С другой стороны, народ был свидетелем страшных зрелищ: во Франции, считавшейся центром европейской цивилизации, преступника разрывали шестью лошадьми. Исполнители приговора заботились об одном, чтоб как-нибудь не сократить мучений; отец, жена, дети преступника изгонялись из отечества. Легко понять, какую силу получали голоса, восстававшие против таких ужасов, требовавшие уничтожения всех этих обычаев доброго старого времени; легко понять, как эти голоса являлись благовестием будущего золотого века.

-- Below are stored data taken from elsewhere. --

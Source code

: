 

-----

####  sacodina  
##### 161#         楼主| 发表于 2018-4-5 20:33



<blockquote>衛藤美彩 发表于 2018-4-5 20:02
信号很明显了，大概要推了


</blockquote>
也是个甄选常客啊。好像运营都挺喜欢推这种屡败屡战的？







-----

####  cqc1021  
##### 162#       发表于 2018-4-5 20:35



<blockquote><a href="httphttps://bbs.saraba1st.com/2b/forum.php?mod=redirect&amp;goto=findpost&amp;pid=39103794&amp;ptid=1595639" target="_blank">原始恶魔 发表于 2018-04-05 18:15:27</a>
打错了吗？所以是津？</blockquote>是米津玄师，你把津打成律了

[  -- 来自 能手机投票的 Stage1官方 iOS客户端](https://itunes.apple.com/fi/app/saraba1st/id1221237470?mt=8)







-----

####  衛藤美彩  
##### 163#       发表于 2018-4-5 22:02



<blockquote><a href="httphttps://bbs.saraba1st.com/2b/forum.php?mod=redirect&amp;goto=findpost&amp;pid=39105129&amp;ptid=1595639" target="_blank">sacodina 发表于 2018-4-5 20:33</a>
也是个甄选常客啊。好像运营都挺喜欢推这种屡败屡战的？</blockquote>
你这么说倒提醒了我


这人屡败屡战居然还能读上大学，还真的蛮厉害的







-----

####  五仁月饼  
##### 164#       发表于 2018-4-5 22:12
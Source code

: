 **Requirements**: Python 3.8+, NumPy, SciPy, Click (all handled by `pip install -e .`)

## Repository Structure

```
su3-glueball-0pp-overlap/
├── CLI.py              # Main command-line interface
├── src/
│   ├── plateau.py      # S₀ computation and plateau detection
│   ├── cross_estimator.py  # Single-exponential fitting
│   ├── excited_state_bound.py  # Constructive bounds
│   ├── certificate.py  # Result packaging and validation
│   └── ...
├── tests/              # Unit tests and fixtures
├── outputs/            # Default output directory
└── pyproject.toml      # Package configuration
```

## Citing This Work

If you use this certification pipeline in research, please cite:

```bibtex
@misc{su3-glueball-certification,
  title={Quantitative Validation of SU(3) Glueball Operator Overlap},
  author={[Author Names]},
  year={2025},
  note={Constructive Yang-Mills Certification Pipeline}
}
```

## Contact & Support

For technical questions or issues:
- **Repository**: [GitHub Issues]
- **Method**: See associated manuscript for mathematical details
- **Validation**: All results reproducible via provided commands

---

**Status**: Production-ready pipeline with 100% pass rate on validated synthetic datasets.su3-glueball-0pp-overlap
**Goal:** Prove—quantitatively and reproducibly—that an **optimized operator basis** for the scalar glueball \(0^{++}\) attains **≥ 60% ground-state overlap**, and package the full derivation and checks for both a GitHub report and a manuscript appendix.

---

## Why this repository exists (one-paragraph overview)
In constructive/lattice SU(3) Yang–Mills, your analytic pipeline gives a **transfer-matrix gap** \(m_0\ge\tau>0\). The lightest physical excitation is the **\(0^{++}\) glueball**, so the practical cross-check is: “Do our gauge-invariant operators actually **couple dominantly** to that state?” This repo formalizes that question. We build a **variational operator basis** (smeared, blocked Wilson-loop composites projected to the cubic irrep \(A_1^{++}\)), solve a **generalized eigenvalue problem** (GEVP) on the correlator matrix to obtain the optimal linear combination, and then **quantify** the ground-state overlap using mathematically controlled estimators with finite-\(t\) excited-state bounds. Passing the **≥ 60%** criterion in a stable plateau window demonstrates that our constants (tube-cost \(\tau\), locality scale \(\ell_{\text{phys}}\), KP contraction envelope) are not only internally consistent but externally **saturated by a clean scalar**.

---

Страна изнемогала под тяжестию налогов; а между тем у Людовика XV шел однажды такой разговор с министром герцогом Шуазелем. Король : «Как вы думаете, сколько стоит моя карета?» Шуазель : «Я бы заплатил за нее 5 или 6000 франков; но так как ваше величество платите по-королевски, то она может стоить и 8000». Король : «Вы жестоко ошиблись: карета стоит мне 30000 франков». Шуазель : «Такие возмутительные злоупотребления невыносимы, необходимо положить им предел, и я вызываюсь на это, если вашему величеству угодно будет поддержать меня». Король : «Любезный друг! Воровство в моем доме громадное, но нет никакой возможности прекратить его: слишком много людей, и, главное, слишком много людей сильных, здесь заинтересовано; все мои министры мечтали привести в порядок расходы двора, но, испуганные препятствиями при исполнении, бросали дело. Кардинал Флери был очень силен, был полновластным хозяином Франции и умер, не посмевши привести в исполнение ни одной из идей, какие имел относительно этого предмета. И потому успокойтесь и не трогайте порока неизлечимого». Легко понять, как подобные явления усиливали отрицательное направление в обществе и литературе, с каким нетерпением ждали царства разума. Но среди победных кликов в честь разума, имеющего избавить от всех зол, наследник Людовика XV, заплативший преждевременною смертию за тяжкую жизнь, проведенную в мыслях о будущем, писал: «Новая философия, оправдывая своеволие народов, дает в то же время государям право торжествовать, если они захотят ею руководствоваться, ибо если интерес настоящей минуты и личный интерес считаются единственным правилом всех наших действий, государь будет иметь не меньшее искушение употреблять во зло свою власть, как и народы свергнуть иго авторитета. Что страсти только внушают, тому наши философы учат. Если закон интереса будет принят и заставит забыть Закон Божий, тогда все идеи справедливого и несправедливого, добродетели и порока, нравственного добра и зла уничтожатся, троны поколеблются, подданные станут непослушны и мятежны, государи немилостивы и нечеловеколюбивы. Народы будут всегда или в возмущении, или под гнетом». Французские историки, указывая на свои революции и царствование Наполеонов, говорят, что дофин был пророком.